• Task requirements
The word "bedrijfsperceel" occurs in some lines of the listing. Copy those lines.

• Data for analysis
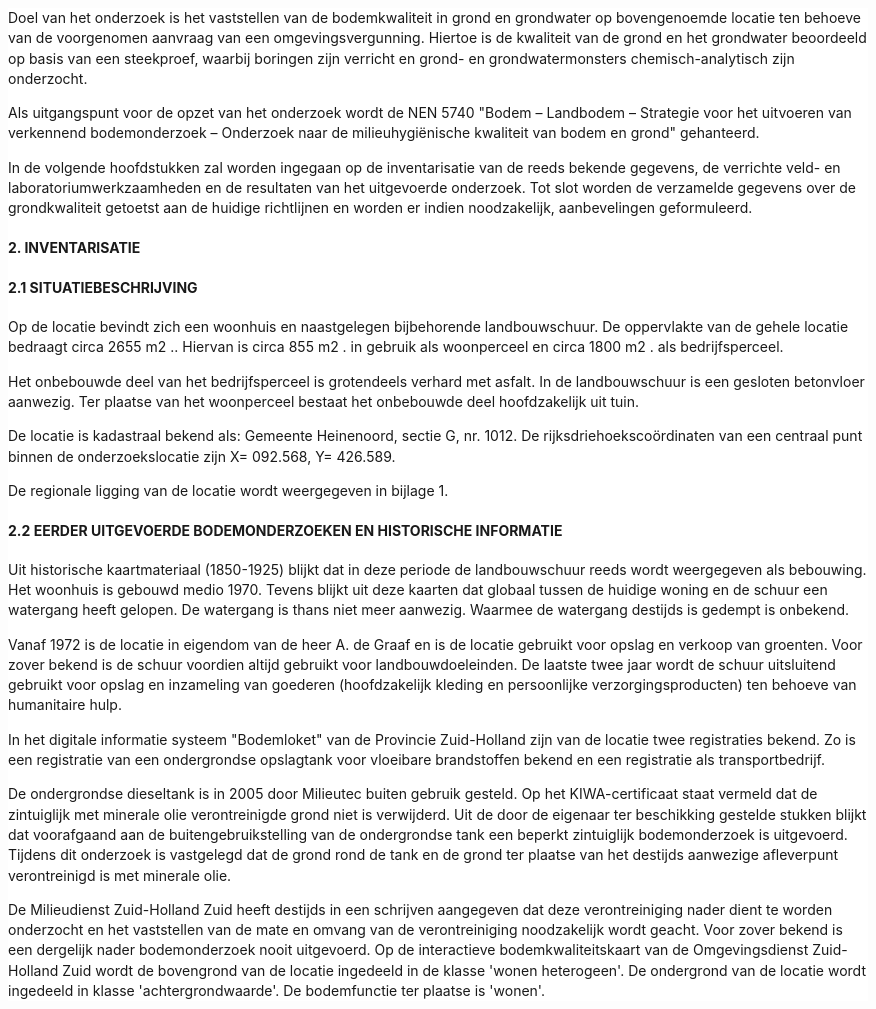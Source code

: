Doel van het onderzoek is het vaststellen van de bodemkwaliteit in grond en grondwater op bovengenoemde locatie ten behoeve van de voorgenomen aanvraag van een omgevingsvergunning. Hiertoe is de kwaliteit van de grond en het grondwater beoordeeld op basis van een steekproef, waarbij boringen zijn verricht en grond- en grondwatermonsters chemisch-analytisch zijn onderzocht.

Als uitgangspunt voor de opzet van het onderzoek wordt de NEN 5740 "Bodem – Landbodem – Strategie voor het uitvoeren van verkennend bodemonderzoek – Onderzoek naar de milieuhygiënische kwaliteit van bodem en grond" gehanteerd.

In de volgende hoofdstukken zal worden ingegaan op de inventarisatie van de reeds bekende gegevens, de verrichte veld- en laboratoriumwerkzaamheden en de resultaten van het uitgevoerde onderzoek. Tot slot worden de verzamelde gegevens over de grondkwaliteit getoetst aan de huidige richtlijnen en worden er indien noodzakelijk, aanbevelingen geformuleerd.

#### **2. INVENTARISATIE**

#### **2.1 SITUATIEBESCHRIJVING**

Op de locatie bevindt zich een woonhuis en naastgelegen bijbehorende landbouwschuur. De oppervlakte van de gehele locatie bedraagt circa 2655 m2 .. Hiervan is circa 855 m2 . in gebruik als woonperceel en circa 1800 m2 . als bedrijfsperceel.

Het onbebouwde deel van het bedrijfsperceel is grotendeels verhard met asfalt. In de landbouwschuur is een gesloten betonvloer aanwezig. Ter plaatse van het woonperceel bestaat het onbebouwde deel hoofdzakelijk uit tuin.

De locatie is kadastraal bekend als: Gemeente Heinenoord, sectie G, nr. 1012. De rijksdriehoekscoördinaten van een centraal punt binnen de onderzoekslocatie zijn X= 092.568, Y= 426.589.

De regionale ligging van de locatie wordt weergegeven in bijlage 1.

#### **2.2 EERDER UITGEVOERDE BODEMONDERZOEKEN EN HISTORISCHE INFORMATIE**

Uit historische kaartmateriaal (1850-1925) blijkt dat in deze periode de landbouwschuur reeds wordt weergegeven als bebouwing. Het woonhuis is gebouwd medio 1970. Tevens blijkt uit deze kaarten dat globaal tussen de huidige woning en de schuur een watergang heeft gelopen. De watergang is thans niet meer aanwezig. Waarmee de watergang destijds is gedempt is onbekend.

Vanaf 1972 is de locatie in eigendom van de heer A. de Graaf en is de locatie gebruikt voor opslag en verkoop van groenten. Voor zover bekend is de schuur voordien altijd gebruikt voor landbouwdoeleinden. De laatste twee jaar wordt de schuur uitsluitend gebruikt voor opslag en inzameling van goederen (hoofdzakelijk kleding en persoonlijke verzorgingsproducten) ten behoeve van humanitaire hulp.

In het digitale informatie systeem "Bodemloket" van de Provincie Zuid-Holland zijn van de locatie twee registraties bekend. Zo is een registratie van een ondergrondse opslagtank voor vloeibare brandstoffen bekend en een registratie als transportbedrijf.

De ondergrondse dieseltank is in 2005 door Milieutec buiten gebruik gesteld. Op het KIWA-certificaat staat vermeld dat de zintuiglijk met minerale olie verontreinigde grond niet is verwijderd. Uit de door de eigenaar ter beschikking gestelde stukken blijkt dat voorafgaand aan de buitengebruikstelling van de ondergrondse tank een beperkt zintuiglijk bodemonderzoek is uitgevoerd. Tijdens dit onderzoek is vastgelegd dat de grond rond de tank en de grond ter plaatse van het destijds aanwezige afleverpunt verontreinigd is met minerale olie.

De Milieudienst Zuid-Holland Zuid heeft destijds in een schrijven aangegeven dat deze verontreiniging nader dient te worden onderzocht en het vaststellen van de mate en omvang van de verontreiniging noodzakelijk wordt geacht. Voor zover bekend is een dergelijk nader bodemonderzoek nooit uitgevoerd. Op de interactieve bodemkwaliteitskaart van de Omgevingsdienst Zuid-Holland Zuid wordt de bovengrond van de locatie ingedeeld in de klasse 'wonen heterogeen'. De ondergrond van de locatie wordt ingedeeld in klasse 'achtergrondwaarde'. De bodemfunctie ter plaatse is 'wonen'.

--

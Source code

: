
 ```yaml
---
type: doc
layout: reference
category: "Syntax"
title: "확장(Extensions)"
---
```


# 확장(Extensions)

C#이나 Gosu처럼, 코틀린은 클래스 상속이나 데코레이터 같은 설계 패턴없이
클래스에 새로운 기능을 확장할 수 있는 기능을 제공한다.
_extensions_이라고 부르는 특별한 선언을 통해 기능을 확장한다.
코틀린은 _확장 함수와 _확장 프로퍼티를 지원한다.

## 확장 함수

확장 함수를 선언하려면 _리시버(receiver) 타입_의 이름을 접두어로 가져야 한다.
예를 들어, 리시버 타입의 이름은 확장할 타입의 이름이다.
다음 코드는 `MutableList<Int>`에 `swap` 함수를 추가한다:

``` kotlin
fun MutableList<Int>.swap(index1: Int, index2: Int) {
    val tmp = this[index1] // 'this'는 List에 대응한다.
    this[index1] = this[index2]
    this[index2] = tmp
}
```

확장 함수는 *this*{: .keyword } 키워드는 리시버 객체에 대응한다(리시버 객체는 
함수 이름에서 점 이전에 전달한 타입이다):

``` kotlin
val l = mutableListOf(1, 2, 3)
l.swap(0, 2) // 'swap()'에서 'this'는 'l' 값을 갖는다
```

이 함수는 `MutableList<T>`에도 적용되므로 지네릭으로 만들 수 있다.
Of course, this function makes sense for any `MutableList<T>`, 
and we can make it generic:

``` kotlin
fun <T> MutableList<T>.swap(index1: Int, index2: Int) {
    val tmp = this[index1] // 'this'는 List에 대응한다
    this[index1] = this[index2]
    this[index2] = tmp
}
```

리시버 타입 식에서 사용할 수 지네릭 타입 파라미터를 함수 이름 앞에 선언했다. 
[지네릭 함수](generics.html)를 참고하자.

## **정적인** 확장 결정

• Problem solution
Op de locatie bevindt zich een woonhuis en naastgelegen bijbehorende landbouwschuur. De oppervlakte van de gehele locatie bedraagt circa 2655 m2 .. Hiervan is circa 855 m2 . in gebruik als woonperceel en circa 1800 m2 . als bedrijfsperceel.
Het onbebouwde deel van het bedrijfsperceel is grotendeels verhard met asfalt. In de landbouwschuur is een gesloten betonvloer aanwezig. Ter plaatse van het woonperceel bestaat het onbebouwde deel hoofdzakelijk uit tuin.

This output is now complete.